BÖLÜM 7: BOĞULAN RESİM
♔
Yağmur durmuş, ağladıktan sonra hüznün izlerini taşıyan nemli kirpikler misali arkasında ıslak topraklar bırakmıştı. Ağaçların dallarından yağmur suları damlıyor, ıslanan toprağın kokusu genzime doluyordu. Yağmur artık yağmıyor olsa da gökyüzü yine puslu griydi ve bulutlar sanki ben yukarı baktıkça giderek alçalıyor ve beni nefessiz bırakıyordu.
Benedict ile birlikte prensin isteği üzerine bahçedeki kamelyalardan birine gelip şövaleyi kurmuştuk. Kamelyanın etrafı kırmızı duvar çiçekleri ve yeşil yapraklar ile sarıldığından hoş bir görüntüye sahipti.
Anladığım kadarı ile prens resim yapacaktı ancak anlamadığım kısım neden bunun için kampüse geldiğiydi. Görkemli şatosunda eminim çizecek çok daha güzel şeyler bulabilirdi. Ancak kendileri buraya gelip benim başıma bela olmayı tercih etmişlerdi!
Prens ve Benedict kendi aralarında bir şeylerin hazırlığını yaparlarken ben de sessizce biraz önce bodrumda prensin söylediği sözü düşünüyordum.
Sirk hayvanının hatasına şahit olmuş seyirci ne anlama geliyordu?
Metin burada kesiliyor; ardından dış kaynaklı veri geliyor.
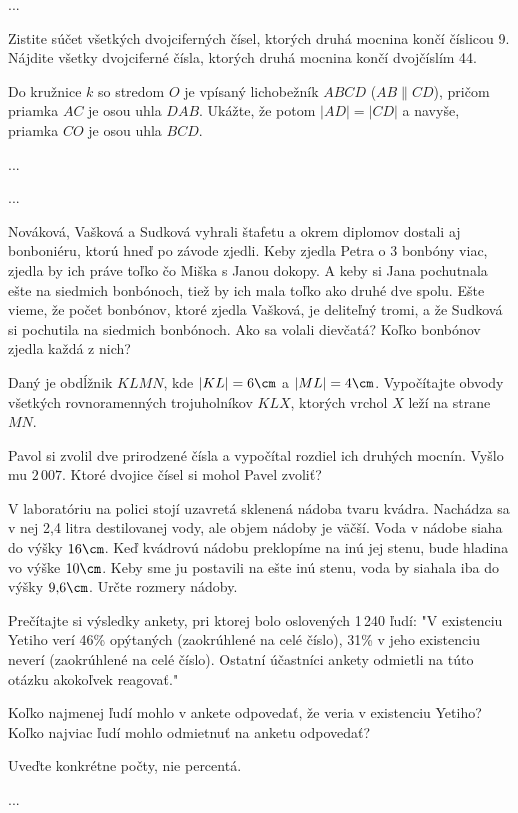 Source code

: {%
...}

{%
\begin{itemize}
 Zistite súčet všetkých dvojciferných čísel, ktorých druhá mocnina končí číslicou 9.
 Nájdite všetky dvojciferné čísla, ktorých druhá mocnina končí dvojčíslím 44.
\end{itemize}
}

{%
Do kružnice $k$ so stredom $O$ je vpísaný lichobežník $ABCD$ ($AB\parallel CD$), pričom priamka $AC$ je
osou uhla $DAB$. Ukážte, že potom $|AD|=|CD|$ a navyše, priamka $CO$ je osou uhla $BCD$.}

{%
...}

{%
...}

{%
Nováková, Vašková a Sudková vyhrali štafetu a okrem diplomov dostali aj bonboniéru, ktorú hneď po
závode zjedli. Keby zjedla Petra o 3 bonbóny viac, zjedla by ich práve toľko čo Miška s Janou dokopy.
A keby si Jana pochutnala ešte na siedmich bonbónoch, tiež by ich mala toľko ako druhé dve spolu. Ešte
vieme, že počet bonbónov, ktoré zjedla Vašková, je deliteľný tromi, a že Sudková si pochutila na
siedmich bonbónoch. Ako sa volali dievčatá? Koľko bonbónov zjedla každá z nich?}

{%
Daný je obdĺžnik $KLMN$, kde $|KL| = 6\cm$ a $|ML| = 4\cm$. Vypočítajte obvody všetkých rovnoramenných
trojuholníkov $KLX$, ktorých vrchol $X$ leží na strane $MN$.}

{%
Pavol si zvolil dve prirodzené čísla a vypočítal rozdiel ich druhých mocnín. Vyšlo mu
$2\,007$.
Ktoré dvojice čísel si mohol Pavel zvoliť?}

{%
V laboratóriu na polici stojí uzavretá sklenená nádoba tvaru kvádra. Nachádza sa v nej
2,4 litra destilovanej vody, ale objem nádoby je väčší. Voda v nádobe siaha do výšky
$16\cm$. Keď kvádrovú nádobu preklopíme na inú jej stenu, bude hladina vo výške
$10\cm$. Keby sme ju postavili na ešte inú stenu, voda by siahala iba do výšky $9{,}6\cm$.
Určte rozmery nádoby.}

{%
Prečítajte si výsledky ankety, pri ktorej bolo oslovených 1\,240 ľudí:
"V existenciu Yetiho verí 46\% opýtaných (zaokrúhlené na
celé číslo), 31\% v jeho existenciu neverí (zaokrúhlené na celé
číslo). Ostatní účastníci ankety odmietli na túto otázku
akokoľvek reagovať."
\begin{itemize}
 Koľko najmenej ľudí mohlo v ankete odpovedať, že veria v existenciu Yetiho?
 Koľko najviac ľudí mohlo odmietnuť na anketu odpovedať?
\end{itemize}
\noindent
Uveďte konkrétne počty, nie percentá.}

{%
...}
Ben daha önce hiç sirk görmemiştim ancak okuduğum kitaplardan biliyordum. İnsanların ya da hayvanların akrobatik gösteriler sergiledikleri bir eğlenceydi. Ancak prensin ne demek istediğini anlayamamıştım.
"Güzel bir kız bulmalıyım bu konuda yardımcı olabilir misiniz?" diye sorduğunda şaşkınlıkla aralanmış ağzımla gözlerimi yüzüne kaldırdım. "Çizmek için..." diye ekledi sonra.
Birkaç saniye nasıl cevap verebileceğimi düşünerek boş boş yüzüne baktıktan sonra, "Okulda birçok güzel kız var," dedim saf saf. "Benim yardımıma ihtiyacınız olduğunu sanmıyorum." Sonra, "Majesteleri," diye ekledim saygılı olmaya çalışarak.
Dakikalar önce karanlık bodrumda olmaması gereken bir yakınlık kurmamızın ardından üzerimde oluşan tuhaf etkisinden henüz kurtulamamıştım, şimdi yüzüme yeniden bu kadar yakından bakıyor olması beni rahatsız ediyordu.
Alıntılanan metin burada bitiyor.